Furthermore, in the diagnosis of this headache, the exclusion of possible serious causes, such as cerebral haemorrhage, is crucial. In most cases, imaging in the form of a CT or MRI is carried out. Ultimately, the diagnosis of primary physical exertion headache is a diagnosis of exclusion, as there is no conclusive test for this condition. However, the use of therapy with indomethacin can be helpful. If the response to this treatment is very good, this can be another indication of the presence of the disease.

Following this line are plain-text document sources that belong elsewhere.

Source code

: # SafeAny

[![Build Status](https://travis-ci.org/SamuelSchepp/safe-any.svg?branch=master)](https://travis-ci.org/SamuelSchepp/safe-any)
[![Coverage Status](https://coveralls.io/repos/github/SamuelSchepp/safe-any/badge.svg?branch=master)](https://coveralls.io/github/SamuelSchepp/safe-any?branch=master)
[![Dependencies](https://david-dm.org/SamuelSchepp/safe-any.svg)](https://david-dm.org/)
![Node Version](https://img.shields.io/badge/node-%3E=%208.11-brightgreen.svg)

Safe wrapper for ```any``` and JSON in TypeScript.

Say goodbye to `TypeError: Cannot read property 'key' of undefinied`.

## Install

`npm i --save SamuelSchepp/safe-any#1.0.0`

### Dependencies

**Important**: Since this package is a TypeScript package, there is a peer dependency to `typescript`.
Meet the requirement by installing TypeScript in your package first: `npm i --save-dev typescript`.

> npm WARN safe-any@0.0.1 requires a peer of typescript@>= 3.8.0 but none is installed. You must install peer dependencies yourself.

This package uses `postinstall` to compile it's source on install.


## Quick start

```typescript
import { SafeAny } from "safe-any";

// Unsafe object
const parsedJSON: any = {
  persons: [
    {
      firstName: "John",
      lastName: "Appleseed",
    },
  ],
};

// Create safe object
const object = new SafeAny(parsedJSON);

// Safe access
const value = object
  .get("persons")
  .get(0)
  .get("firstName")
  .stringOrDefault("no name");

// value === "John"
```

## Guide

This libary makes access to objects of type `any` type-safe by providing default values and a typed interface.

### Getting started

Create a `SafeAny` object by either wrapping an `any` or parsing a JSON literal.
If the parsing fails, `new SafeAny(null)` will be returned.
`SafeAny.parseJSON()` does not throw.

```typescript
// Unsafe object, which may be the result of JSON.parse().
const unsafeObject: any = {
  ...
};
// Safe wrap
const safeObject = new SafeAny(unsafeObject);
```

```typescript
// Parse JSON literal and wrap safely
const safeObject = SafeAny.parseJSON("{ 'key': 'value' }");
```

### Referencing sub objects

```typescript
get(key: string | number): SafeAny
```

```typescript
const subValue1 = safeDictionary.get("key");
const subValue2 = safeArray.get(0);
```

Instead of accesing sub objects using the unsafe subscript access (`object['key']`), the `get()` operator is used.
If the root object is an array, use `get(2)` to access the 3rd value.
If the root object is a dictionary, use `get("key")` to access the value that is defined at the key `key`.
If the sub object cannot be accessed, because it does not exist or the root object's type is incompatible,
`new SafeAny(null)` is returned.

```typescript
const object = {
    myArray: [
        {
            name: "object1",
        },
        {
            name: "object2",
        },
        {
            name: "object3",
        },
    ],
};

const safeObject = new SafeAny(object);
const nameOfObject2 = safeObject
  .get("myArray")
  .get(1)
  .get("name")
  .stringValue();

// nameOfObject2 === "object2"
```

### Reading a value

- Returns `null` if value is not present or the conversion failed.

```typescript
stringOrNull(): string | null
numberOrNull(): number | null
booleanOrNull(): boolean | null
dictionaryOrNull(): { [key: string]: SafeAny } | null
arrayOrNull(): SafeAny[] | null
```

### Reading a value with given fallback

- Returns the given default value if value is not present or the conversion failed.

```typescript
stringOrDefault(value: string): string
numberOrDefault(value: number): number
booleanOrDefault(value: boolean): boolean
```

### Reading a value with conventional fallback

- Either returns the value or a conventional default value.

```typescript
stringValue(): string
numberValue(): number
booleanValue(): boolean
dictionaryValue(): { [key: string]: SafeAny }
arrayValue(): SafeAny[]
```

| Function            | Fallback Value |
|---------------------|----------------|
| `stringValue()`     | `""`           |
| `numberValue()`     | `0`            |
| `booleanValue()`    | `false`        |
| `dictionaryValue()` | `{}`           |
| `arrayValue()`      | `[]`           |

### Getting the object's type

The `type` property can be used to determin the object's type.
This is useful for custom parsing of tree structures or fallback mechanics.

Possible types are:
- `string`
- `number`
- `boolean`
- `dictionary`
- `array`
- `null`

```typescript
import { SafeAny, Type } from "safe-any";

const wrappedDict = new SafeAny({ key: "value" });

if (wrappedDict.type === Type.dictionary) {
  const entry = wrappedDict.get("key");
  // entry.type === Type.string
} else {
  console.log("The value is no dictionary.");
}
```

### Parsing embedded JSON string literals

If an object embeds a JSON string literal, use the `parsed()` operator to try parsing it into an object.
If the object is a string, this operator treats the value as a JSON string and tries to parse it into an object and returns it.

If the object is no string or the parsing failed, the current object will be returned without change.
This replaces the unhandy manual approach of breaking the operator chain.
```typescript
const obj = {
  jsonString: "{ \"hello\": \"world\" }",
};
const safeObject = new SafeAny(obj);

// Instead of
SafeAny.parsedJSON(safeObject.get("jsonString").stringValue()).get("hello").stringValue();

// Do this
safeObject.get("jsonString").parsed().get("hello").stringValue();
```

Treatment of the headache initially depends on a possible underlying cause. If this can be found, the focus of treatment is on treating this cause. While only a decongestant nasal spray is prescribed for a simple sinus infection, significantly more extensive measures can be taken in the case of bleeding or masses. If, however, no underlying cause can be proven, in the sense of primary headache, the therapy is much more specific with regard to the headache.
Basically, it must be stated that this form of headache is relatively rare and that there are only limited studies on the treatment of the disease. Which pain therapy is ultimately used depends initially on the frequency of sporting activity and thus the pain attacks. The active ingredient indomethacin, which is very similar to ibuprofen or ASA, has proven to be most effective in the treatment of these headaches. If those affected do not do much sport, taking 25-50 mg indomethacin before sport is usually sufficient to prevent headaches from occurring as a prophylactic measure. With more regular physical activity and frequent occurrence of the pain, the therapy can be switched to long-term therapy and indomethacin can be taken three times a day at a similar dose.
Here, however, the synchronous intake of gastric protectors should be considered in order to forestall possible side effects of indomethacin. However, it should always be borne in mind that, in addition to drug therapy, certain non-drug measures should always be taken, such as avoiding vigorous physical activity and avoiding extreme heat.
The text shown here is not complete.